The last hurricane to hit Canada was Igor, which hit Labrador and Newfoundland in 2010 with wind speeds exceeding 170km/h in some areas. Adjusting for inflation, insured losses from Igor, which temporarily cut 150 communities off, were approximately $268 million, according to Swiss Re figures.
Hurricane Juan, which hit Halifax in 2003, cost $233 million in today’s money.
Tropical cyclone Dorian, which made landfall in 2019, cost the equivalent of $166 million today.
“When we consider the fact that there were four provinces this time round that were impacted from Fiona, we could only estimate that the losses would be around this ballpark,” Dipika Deol, head P&C treaty underwriting, Canada & English Caribbean, senior vice president, Swiss Re, told Insurance Business, referring to the figures for Igor, Juan, and Dorian.
“I’d be surprised if they’re lower than these amounts, because not only do we see a larger impacted area, but we also have much more urbanization, we have many more people who are living in harm’s way.”

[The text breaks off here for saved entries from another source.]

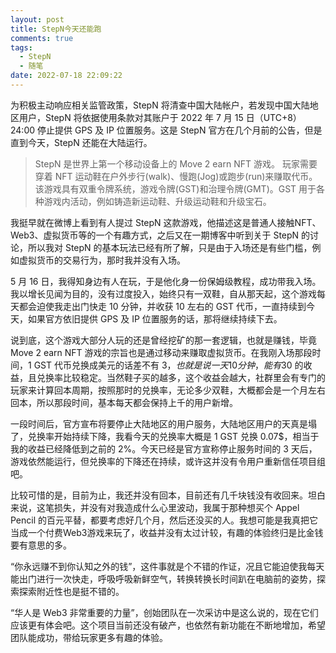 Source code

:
 ```yaml
---
layout: post
title: StepN今天还能跑
comments: true
tags:
  - StepN
  - 随笔
date: 2022-07-18 22:09:22
---
```

为积极主动响应相关监管政策，StepN 将清查中国大陆帐户，若发现中国大陆地区用户，StepN 将依据使用条款对其账户于 2022 年 7 月 15 日（UTC+8）24:00 停止提供 GPS 及 IP 位置服务。这是 StepN 官方在几个月前的公告，但是直到今天，StepN 还能在大陆运行。
<!--more-->
>StepN 是世界上第一个移动设备上的 Move 2 earn NFT 游戏。 玩家需要穿着 NFT 运动鞋在户外步行(walk)、慢跑(Jog)或跑步(run)来赚取代币。 该游戏具有双重令牌系统，游戏令牌(GST)和治理令牌(GMT)。GST 用于各种游戏内活动，例如铸造新运动鞋、升级运动鞋和升级宝石。

我挺早就在微博上看到有人提过 StepN 这款游戏，他描述这是普通人接触NFT、Web3、虚拟货币等的一个有趣方式，之后又在一期博客中听到关于 StepN 的讨论，所以我对 StepN 的基本玩法已经有所了解，只是由于入场还是有些门槛，例如虚拟货币的交易行为，那时我并没有入场。

5 月 16 日，我得知身边有人在玩，于是他化身一份保姆级教程，成功带我入场。我以增长见闻为目的，没有过度投入，始终只有一双鞋，自从那天起，这个游戏每天都会迫使我走出门快走 10 分钟，并收获 10 左右的 GST 代币，一直持续到今天，如果官方依旧提供 GPS 及 IP 位置服务的话，那将继续持续下去。

说到底，这个游戏大部分人玩的还是曾经挖矿的那一套逻辑，也就是赚钱，毕竟 Move 2 earn NFT 游戏的宗旨也是通过移动来赚取虚拟货币。在我刚入场那段时间，1 GST 代币兑换成美元的话差不有 3$，也就是说一天10分钟，能有 30$ 的收益，且兑换率比较稳定。当然鞋子买的越多，这个收益会越大，社群里会有专门的玩家来计算回本周期，按照那时的兑换率，无论多少双鞋，大概都会是一个月左右回本，所以那段时间，基本每天都会保持上千的用户新增。

一段时间后，官方宣布将要停止大陆地区的用户服务，大陆地区用户的天真是塌了，兑换率开始持续下降，我看今天的兑换率大概是 1 GST 兑换 0.07$，相当于我的收益已经降低到之前的 2%。今天已经是官方宣称停止服务时间的 3 天后，游戏依然能运行，但兑换率的下降还在持续，或许这并没有令用户重新信任项目组吧。

比较可惜的是，目前为止，我还并没有回本，目前还有几千块钱没有收回来。坦白来说，这笔损失，并没有对我造成什么心里波动，我属于那种想买个 Appel Pencil 的百元平替，都要考虑好几个月，然后还没买的人。我想可能是我真把它当成一个付费Web3游戏来玩了，收益并没有太过计较，有趣的体验终归是比金钱要有意思的多。

“你永远赚不到你认知之外的钱”，这件事就是个不错的作证，况且它能迫使我每天能出门进行一次快走，呼吸呼吸新鲜空气，转换转换长时间趴在电脑前的姿势，探索探索附近性也是挺不错的。

“华人是 Web3 非常重要的力量”，创始团队在一次采访中是这么说的，现在它们应该更有体会吧。这个项目当前还没有破产，也依然有新功能在不断地增加，希望团队能成功，带给玩家更多有趣的体验。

Read more: Hurricane season in swing after slow start
Loss adjuster Crawford saw its claims line activity spike to six times normal levels over the weekend of the storm, while its contractor hotline saw 50 times the usual level of engagement.
“Fiona came in with a wrath; she was angry,” said Crawford chief client officer Heather Matthews.

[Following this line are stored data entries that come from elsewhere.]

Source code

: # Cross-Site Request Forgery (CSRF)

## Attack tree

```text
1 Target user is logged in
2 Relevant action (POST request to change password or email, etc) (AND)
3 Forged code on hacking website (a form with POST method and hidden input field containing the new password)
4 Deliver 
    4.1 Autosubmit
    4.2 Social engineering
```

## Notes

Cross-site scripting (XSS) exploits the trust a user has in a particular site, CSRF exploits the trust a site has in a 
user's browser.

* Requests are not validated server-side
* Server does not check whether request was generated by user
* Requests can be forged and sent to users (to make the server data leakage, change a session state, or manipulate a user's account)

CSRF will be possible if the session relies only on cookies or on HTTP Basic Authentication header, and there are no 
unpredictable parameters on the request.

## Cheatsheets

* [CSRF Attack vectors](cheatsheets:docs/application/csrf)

“Ironically, it could have been worse though, because the city of Halifax didn’t get as much of a direct hit, [the storm went] a little bit further north, but we are seeing damages of historic proportions.”
Crawford has seen claims from hospitals, infrastructure projects, and government buildings, Matthews said, with downed trees from the wind impact driving personal property and auto claims.

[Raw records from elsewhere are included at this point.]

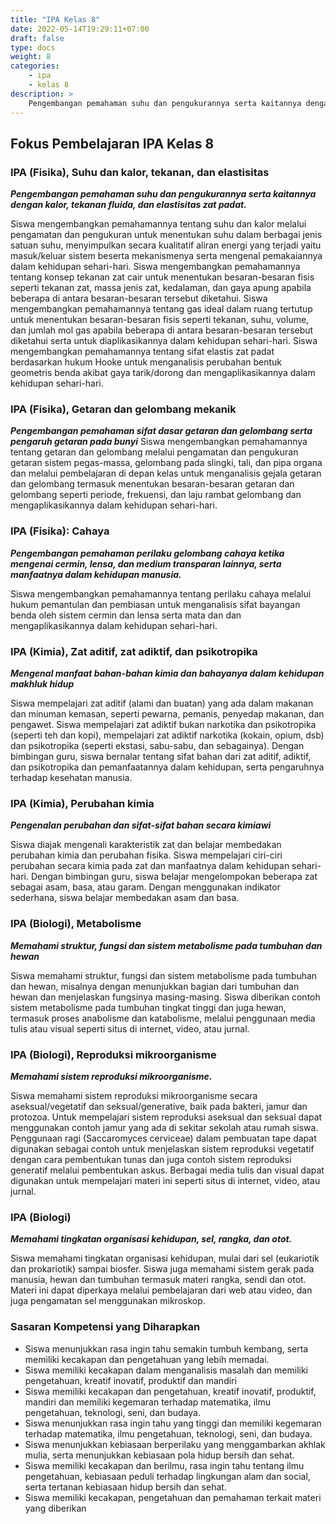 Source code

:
 ```yaml
---
title: "IPA Kelas 8"
date: 2022-05-14T19:29:11+07:00
draft: false
type: docs
weight: 8
categories:
    - ipa
    - kelas 8
description: >
    Pengembangan pemahaman suhu dan pengukurannya serta kaitannya dengan kalor, tekanan fluida, dan elastisitas zat padat. Pengembangan pemahaman sifat dasar getaran dan gelombang serta pengaruh getaran pada bunyi. Pengembangan pemahaman perilaku gelombang cahaya ketika mengenai cermin, lensa, dan medium transparan lainnya, serta manfaatnya dalam kehidupan manusia.
---
```


## Fokus Pembelajaran IPA Kelas 8
### IPA (Fisika), Suhu dan kalor, tekanan, dan elastisitas
***Pengembangan pemahaman suhu dan pengukurannya serta kaitannya dengan kalor, tekanan fluida, dan elastisitas zat padat.***

Siswa mengembangkan pemahamannya tentang suhu dan kalor melalui pengamatan dan pengukuran untuk menentukan suhu dalam berbagai jenis satuan suhu, menyimpulkan secara kualitatif aliran energi yang terjadi yaitu masuk/keluar sistem beserta mekanismenya serta mengenal pemakaiannya dalam kehidupan sehari-hari.
Siswa mengembangkan pemahamannya tentang konsep tekanan zat cair untuk menentukan besaran-besaran fisis seperti tekanan zat, massa jenis zat, kedalaman, dan gaya apung apabila beberapa di antara besaran-besaran tersebut diketahui.
Siswa mengembangkan pemahamannya tentang gas ideal dalam ruang tertutup untuk menentukan besaran-besaran fisis seperti tekanan, suhu, volume, dan jumlah mol gas apabila beberapa di antara besaran-besaran tersebut diketahui serta untuk diaplikasikannya dalam kehidupan sehari-hari.
Siswa mengembangkan pemahamannya tentang sifat elastis zat padat berdasarkan hukum Hooke untuk menganalisis perubahan bentuk geometris benda akibat gaya tarik/dorong dan mengaplikasikannya dalam kehidupan sehari-hari.

### IPA (Fisika), Getaran dan gelombang mekanik
***Pengembangan pemahaman sifat dasar getaran dan gelombang serta pengaruh getaran pada bunyi***
Siswa mengembangkan pemahamannya tentang getaran dan gelombang melalui pengamatan dan pengukuran getaran sistem pegas-massa, gelombang pada slingki, tali, dan pipa organa dan melalui pembelajaran di depan kelas untuk menganalisis gejala getaran dan gelombang termasuk menentukan besaran-besaran getaran dan gelombang seperti periode, frekuensi, dan laju rambat gelombang dan mengaplikasikannya dalam kehidupan sehari-hari.

### IPA (Fisika): Cahaya
***Pengembangan pemahaman perilaku gelombang cahaya ketika mengenai cermin, lensa, dan medium transparan lainnya, serta manfaatnya dalam kehidupan manusia.***

Siswa mengembangkan pemahamannya tentang perilaku cahaya melalui hukum pemantulan dan pembiasan untuk menganalisis sifat bayangan benda oleh sistem cermin dan lensa serta mata dan dan mengaplikasikannya dalam kehidupan sehari-hari.

### IPA (Kimia), Zat aditif, zat adiktif, dan psikotropika
***Mengenal manfaat bahan-bahan kimia dan bahayanya dalam kehidupan makhluk hidup***

Siswa mempelajari zat aditif (alami dan buatan) yang ada dalam makanan dan minuman kemasan, seperti pewarna, pemanis, penyedap makanan, dan pengawet. Siswa mempelajari zat adiktif bukan narkotika dan psikotropika (seperti teh dan kopi), mempelajari zat adiktif narkotika (kokain, opium, dsb) dan psikotropika (seperti ekstasi, sabu-sabu, dan sebagainya). Dengan bimbingan guru, siswa bernalar tentang sifat bahan dari zat aditif, adiktif, dan psikotropika dan pemanfaatannya dalam kehidupan, serta pengaruhnya terhadap kesehatan manusia.

### IPA (Kimia), Perubahan kimia
***Pengenalan perubahan dan sifat-sifat bahan secara kimiawi***

Siswa diajak mengenali karakteristik zat dan belajar membedakan perubahan kimia dan perubahan fisika. Siswa mempelajari ciri-ciri perubahan secara kimia pada zat dan manfaatnya dalam kehidupan sehari-hari. Dengan bimbingan guru, siswa belajar mengelompokan beberapa zat sebagai asam, basa, atau garam. Dengan menggunakan indikator sederhana, siswa belajar membedakan asam dan basa.

### IPA (Biologi), Metabolisme
***Memahami struktur, fungsi dan sistem metabolisme pada tumbuhan dan hewan***

Siswa memahami struktur, fungsi dan sistem metabolisme pada tumbuhan dan hewan, misalnya dengan menunjukkan bagian dari tumbuhan dan hewan dan menjelaskan fungsinya masing-masing. Siswa diberikan contoh sistem metabolisme pada tumbuhan tingkat tinggi dan juga hewan, termasuk proses anabolisme dan katabolisme, melalui penggunaan media tulis atau visual seperti situs di internet, video, atau jurnal.

### IPA (Biologi), Reproduksi mikroorganisme
***Memahami sistem reproduksi mikroorganisme.***

Siswa memahami sistem reproduksi mikroorganisme secara aseksual/vegetatif dan seksual/generative, baik pada bakteri, jamur dan protozoa. Untuk mempelajari sistem reproduksi aseksual dan seksual dapat menggunakan contoh jamur yang ada di sekitar sekolah atau rumah siswa. Penggunaan ragi (Saccaromyces cerviceae) dalam pembuatan tape dapat digunakan sebagai contoh untuk menjelaskan sistem reproduksi vegetatif dengan cara pembentukan tunas dan juga contoh sistem reproduksi generatif melalui pembentukan askus. Berbagai media tulis dan visual dapat digunakan untuk mempelajari materi ini seperti situs di internet, video, atau jurnal.

### IPA (Biologi)
***Memahami tingkatan organisasi kehidupan, sel, rangka, dan otot.***

Siswa memahami tingkatan organisasi kehidupan, mulai dari sel (eukariotik dan prokariotik) sampai biosfer. Siswa juga memahami sistem gerak pada manusia, hewan dan tumbuhan termasuk materi rangka, sendi dan otot. Materi ini dapat diperkaya melalui pembelajaran dari web atau video, dan juga pengamatan sel menggunakan mikroskop.

### Sasaran Kompetensi yang Diharapkan
- Siswa menunjukkan rasa ingin tahu semakin tumbuh kembang, serta memiliki kecakapan dan pengetahuan yang lebih memadai.
- Siswa memiliki kecakapan dalam menganalisis masalah dan memiliki pengetahuan, kreatif inovatif, produktif dan mandiri
- Siswa memiliki kecakapan dan pengetahuan, kreatif inovatif, produktif, mandiri dan memiliki kegemaran terhadap matematika, ilmu pengetahuan, teknologi, seni, dan budaya.
- Siswa menunjukkan rasa ingin tahu yang tinggi dan memiliki kegemaran terhadap matematika, ilmu pengetahuan, teknologi, seni, dan budaya.
- Siswa menunjukkan kebiasaan berperilaku yang menggambarkan akhlak mulia, serta menunjukkan kebiasaan pola hidup bersih dan sehat.
- Siswa memiliki kecakapan dan berilmu, rasa ingin tahu tentang ilmu pengetahuan, kebiasaan peduli terhadap lingkungan alam dan social, serta tertanan kebiasaan hidup bersih dan sehat.
- Siswa memiliki kecakapan, pengetahuan dan pemahaman terkait materi yang diberikan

In Newfoundland, structures have been pictured being washed away.
Meanwhile some are having to contend with fire risk. In Charlottetown, Prince Edward Island, the Stanhope Golf and Country Club reportedly saw its clubhouse burn down. Further fires have occurred, Matthews relayed from a colleague based in Halifax, with downed trees and hydro lines having potentially sparked blazes.
Thus far the loss adjuster has seen no evidence of cranes being downed, something that has proved an issue in built up areas in the past.
With the hydro (electric) still down for many, and rain forecast over the next week, Matthews predicted that any reporting lag could be exacerbated by network issues and “long tail” flooded basement claims where sump pumps have stopped working.
“We’ll also start to see food spoilage and business interruption claims,” Matthews said.
Read more: UBS: Hurricane Dorian could cost $25 billion in insured damage
At insurer Aviva, personal property and automobile claims have already started coming through, according to Paul Gilbody, SVP, Healthcare and Property Claims, Aviva Canada.
“We are starting to see some commercial claims come in,” Gilbody said.
“But they typically take a couple of days longer to come through, so it may very well be later this week that we see some of that.”
Prior preparation meant Aviva had staff working over the weekend to assist with the effort. The insurer has seen “quite severe claims” and, with the storm roughly 300 miles wide, some have come in from areas further afield from the eye wall.
“One of the things that I’m really proud of the Aviva team on is that the fact that we were so well prepared, and I think the speed of response is going to help some of the claims be mitigated from a value point of view – so we’ll see how it goes,” Gilbody said.
Gilbody declined to put a number on potential insured losses, but did say: “It’s going to be a very, very, very big event, and given the scale of the storm, we are going to see an awful lot of claims.”
“Hopefully the damage for people’s properties is as minimal as it can be,” he added.